(Dataset entries)

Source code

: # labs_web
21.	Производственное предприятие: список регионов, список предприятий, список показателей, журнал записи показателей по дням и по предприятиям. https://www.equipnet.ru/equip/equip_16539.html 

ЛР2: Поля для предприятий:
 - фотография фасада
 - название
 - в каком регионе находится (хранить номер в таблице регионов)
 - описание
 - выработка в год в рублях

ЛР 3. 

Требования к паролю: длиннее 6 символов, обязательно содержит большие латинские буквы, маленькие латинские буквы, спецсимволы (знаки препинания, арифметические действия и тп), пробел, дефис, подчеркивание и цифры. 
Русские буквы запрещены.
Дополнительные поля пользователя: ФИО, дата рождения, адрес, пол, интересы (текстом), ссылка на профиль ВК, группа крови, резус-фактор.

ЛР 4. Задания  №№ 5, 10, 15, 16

Brief >> Across all lines of the data above, count those that contain the word "регионов", giving the number without further comment.

Solution to the problem >> 2